Every entry that follows is to be set down exactly, with its pictures omitted.

Data to examine -
==============================
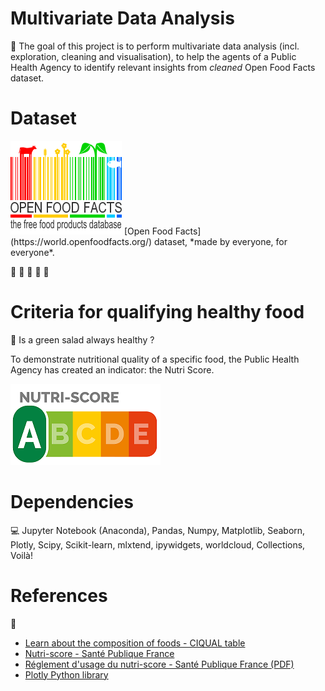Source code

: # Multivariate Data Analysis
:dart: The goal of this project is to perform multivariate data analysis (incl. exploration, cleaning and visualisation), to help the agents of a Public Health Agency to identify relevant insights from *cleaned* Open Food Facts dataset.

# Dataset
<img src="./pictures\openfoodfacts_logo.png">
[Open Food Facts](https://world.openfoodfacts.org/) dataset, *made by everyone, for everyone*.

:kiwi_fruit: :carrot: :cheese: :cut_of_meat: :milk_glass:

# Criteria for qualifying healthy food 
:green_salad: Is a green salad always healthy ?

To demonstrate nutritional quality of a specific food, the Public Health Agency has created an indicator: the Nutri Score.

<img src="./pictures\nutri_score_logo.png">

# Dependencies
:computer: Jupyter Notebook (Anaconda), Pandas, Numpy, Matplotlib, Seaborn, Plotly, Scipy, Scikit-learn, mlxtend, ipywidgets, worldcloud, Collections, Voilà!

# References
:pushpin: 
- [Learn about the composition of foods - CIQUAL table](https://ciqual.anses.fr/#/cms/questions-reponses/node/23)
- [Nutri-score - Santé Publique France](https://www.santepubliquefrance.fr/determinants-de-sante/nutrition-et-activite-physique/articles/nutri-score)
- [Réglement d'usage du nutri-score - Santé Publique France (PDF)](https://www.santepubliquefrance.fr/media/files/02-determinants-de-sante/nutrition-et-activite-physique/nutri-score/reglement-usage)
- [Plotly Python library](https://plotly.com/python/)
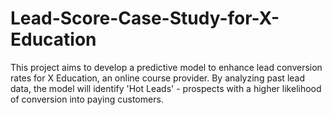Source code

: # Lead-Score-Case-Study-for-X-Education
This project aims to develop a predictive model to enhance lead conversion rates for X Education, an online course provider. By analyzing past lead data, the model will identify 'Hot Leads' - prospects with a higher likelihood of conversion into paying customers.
==============================
Reply -
Source code

: # Multivariate Data Analysis
:dart: The goal of this project is to perform multivariate data analysis (incl. exploration, cleaning and visualisation), to help the agents of a Public Health Agency to identify relevant insights from *cleaned* Open Food Facts dataset.

# Dataset
<img src="./pictures\openfoodfacts_logo.png">
[Open Food Facts](https://world.openfoodfacts.org/) dataset, *made by everyone, for everyone*.

:kiwi_fruit: :carrot: :cheese: :cut_of_meat: :milk_glass:

# Criteria for qualifying healthy food 
:green_salad: Is a green salad always healthy ?

To demonstrate nutritional quality of a specific food, the Public Health Agency has created an indicator: the Nutri Score.

<img src="./pictures\nutri_score_logo.png">

# Dependencies
:computer: Jupyter Notebook (Anaconda), Pandas, Numpy, Matplotlib, Seaborn, Plotly, Scipy, Scikit-learn, mlxtend, ipywidgets, worldcloud, Collections, Voilà!

# References
:pushpin: 
- [Learn about the composition of foods - CIQUAL table](https://ciqual.anses.fr/#/cms/questions-reponses/node/23)
- [Nutri-score - Santé Publique France](https://www.santepubliquefrance.fr/determinants-de-sante/nutrition-et-activite-physique/articles/nutri-score)
- [Réglement d'usage du nutri-score - Santé Publique France (PDF)](https://www.santepubliquefrance.fr/media/files/02-determinants-de-sante/nutrition-et-activite-physique/nutri-score/reglement-usage)
- [Plotly Python library](https://plotly.com/python/)
Source code

: # Lead-Score-Case-Study-for-X-Education
This project aims to develop a predictive model to enhance lead conversion rates for X Education, an online course provider. By analyzing past lead data, the model will identify 'Hot Leads' - prospects with a higher likelihood of conversion into paying customers.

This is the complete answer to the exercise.